WHAT TO DO >> Set down the data again exactly. Pictures are not part of the copy.

EXCERPTED DATA >>
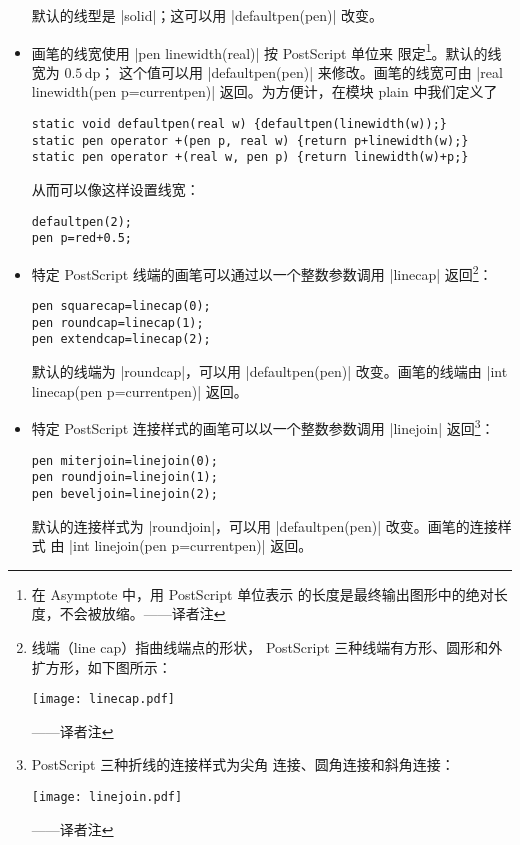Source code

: \documentclass[nofonts,CJKnormalspaces]{ctexbook}[2009/05/20]
\newcommand*\prgname[1]{\textsf{#1}}
\newcommand\transnote[1]{\footnote{#1——译者注}}
\begin{document}
\begin{itemize}
  默认的线型是 |solid|；这可以用 |defaultpen(pen)| 改变。

\item 画笔的线宽使用 |pen linewidth(real)| 按 \prgname{PostScript} 单位来
  限定\transnote{在 \prgname{Asymptote} 中，用 \prgname{PostScript} 单位表示
  的长度是最终输出图形中的绝对长度，不会被放缩。}。默认的线宽为 $0.5$\,dp；
  这个值可以用 |defaultpen(pen)| 来修改。画笔的线宽可由
  |real linewidth(pen p=currentpen)| 返回。为方便计，在模块 \prgname{plain}
  中我们定义了
\begin{lstlisting}
static void defaultpen(real w) {defaultpen(linewidth(w));}
static pen operator +(pen p, real w) {return p+linewidth(w);}
static pen operator +(real w, pen p) {return linewidth(w)+p;}
\end{lstlisting}
  从而可以像这样设置线宽：
\begin{lstlisting}
defaultpen(2);
pen p=red+0.5;
\end{lstlisting}

\item 特定 \prgname{PostScript} 线端的画笔可以通过以一个整数参数调用
  |linecap| 返回\transnote{线端（line cap）指曲线端点的形状，
  \prgname{PostScript} 三种线端有方形、圆形和外扩方形，如下图所示：
  \begin{center}\texttt{[image: linecap.pdf]}\end{center}}：
\begin{lstlisting}
pen squarecap=linecap(0);
pen roundcap=linecap(1);
pen extendcap=linecap(2);
\end{lstlisting}
  默认的线端为 |roundcap|，可以用 |defaultpen(pen)| 改变。画笔的线端由
  |int linecap(pen p=currentpen)| 返回。

\item 特定 \prgname{PostScript} 连接样式的画笔可以以一个整数参数调用
  |linejoin| 返回\transnote{\prgname{PostScript} 三种折线的连接样式为尖角
  连接、圆角连接和斜角连接：\begin{center}\texttt{[image: linejoin.pdf]}\end{center}}：
\begin{lstlisting}
pen miterjoin=linejoin(0);
pen roundjoin=linejoin(1);
pen beveljoin=linejoin(2);
\end{lstlisting}
  默认的连接样式为 |roundjoin|，可以用 |defaultpen(pen)| 改变。画笔的连接样式
  由 |int linejoin(pen p=currentpen)| 返回。


\end{itemize}
\end{document}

ANSWER FOR THIS EXERCISE >>
Source code

: \documentclass[nofonts,CJKnormalspaces]{ctexbook}[2009/05/20]
\newcommand*\prgname[1]{\textsf{#1}}
\newcommand\transnote[1]{\footnote{#1——译者注}}
\begin{document}
\begin{itemize}
  默认的线型是 |solid|；这可以用 |defaultpen(pen)| 改变。

\item 画笔的线宽使用 |pen linewidth(real)| 按 \prgname{PostScript} 单位来
  限定\transnote{在 \prgname{Asymptote} 中，用 \prgname{PostScript} 单位表示
  的长度是最终输出图形中的绝对长度，不会被放缩。}。默认的线宽为 $0.5$\,dp；
  这个值可以用 |defaultpen(pen)| 来修改。画笔的线宽可由
  |real linewidth(pen p=currentpen)| 返回。为方便计，在模块 \prgname{plain}
  中我们定义了
\begin{lstlisting}
static void defaultpen(real w) {defaultpen(linewidth(w));}
static pen operator +(pen p, real w) {return p+linewidth(w);}
static pen operator +(real w, pen p) {return linewidth(w)+p;}
\end{lstlisting}
  从而可以像这样设置线宽：
\begin{lstlisting}
defaultpen(2);
pen p=red+0.5;
\end{lstlisting}

\item 特定 \prgname{PostScript} 线端的画笔可以通过以一个整数参数调用
  |linecap| 返回\transnote{线端（line cap）指曲线端点的形状，
  \prgname{PostScript} 三种线端有方形、圆形和外扩方形，如下图所示：
  \begin{center}\texttt{[image: linecap.pdf]}\end{center}}：
\begin{lstlisting}
pen squarecap=linecap(0);
pen roundcap=linecap(1);
pen extendcap=linecap(2);
\end{lstlisting}
  默认的线端为 |roundcap|，可以用 |defaultpen(pen)| 改变。画笔的线端由
  |int linecap(pen p=currentpen)| 返回。

\item 特定 \prgname{PostScript} 连接样式的画笔可以以一个整数参数调用
  |linejoin| 返回\transnote{\prgname{PostScript} 三种折线的连接样式为尖角
  连接、圆角连接和斜角连接：\begin{center}\texttt{[image: linejoin.pdf]}\end{center}}：
\begin{lstlisting}
pen miterjoin=linejoin(0);
pen roundjoin=linejoin(1);
pen beveljoin=linejoin(2);
\end{lstlisting}
  默认的连接样式为 |roundjoin|，可以用 |defaultpen(pen)| 改变。画笔的连接样式
  由 |int linejoin(pen p=currentpen)| 返回。


\end{itemize}
\end{document}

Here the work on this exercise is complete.